▶ _Task goal_:
Using the data below, count the lines that carry the string "創意豐富" and write only the count.
───── Material for the task
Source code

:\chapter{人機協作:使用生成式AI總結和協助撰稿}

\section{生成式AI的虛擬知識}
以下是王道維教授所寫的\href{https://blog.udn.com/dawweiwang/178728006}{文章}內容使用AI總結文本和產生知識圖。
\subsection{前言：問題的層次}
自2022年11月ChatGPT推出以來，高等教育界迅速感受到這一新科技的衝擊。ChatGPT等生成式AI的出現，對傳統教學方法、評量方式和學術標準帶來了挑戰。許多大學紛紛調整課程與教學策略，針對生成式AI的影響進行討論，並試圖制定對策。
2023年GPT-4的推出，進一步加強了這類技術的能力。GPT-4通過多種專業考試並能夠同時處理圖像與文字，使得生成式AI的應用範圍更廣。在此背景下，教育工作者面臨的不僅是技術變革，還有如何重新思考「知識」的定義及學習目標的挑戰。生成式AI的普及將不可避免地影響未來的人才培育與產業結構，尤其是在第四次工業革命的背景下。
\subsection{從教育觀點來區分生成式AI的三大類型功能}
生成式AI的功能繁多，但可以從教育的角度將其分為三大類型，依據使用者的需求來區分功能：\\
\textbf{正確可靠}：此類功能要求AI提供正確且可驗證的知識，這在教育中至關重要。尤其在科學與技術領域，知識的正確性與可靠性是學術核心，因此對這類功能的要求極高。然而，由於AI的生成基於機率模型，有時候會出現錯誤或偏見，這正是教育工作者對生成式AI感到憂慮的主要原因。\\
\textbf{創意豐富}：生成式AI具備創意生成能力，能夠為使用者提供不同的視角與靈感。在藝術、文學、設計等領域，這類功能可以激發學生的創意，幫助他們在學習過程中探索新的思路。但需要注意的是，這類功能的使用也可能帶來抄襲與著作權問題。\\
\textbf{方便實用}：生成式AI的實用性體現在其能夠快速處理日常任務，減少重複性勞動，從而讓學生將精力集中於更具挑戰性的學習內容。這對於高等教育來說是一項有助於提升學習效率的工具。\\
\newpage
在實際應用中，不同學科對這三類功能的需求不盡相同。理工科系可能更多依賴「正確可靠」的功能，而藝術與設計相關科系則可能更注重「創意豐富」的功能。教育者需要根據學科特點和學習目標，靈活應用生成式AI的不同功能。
──────────
▶ _Solution_:
2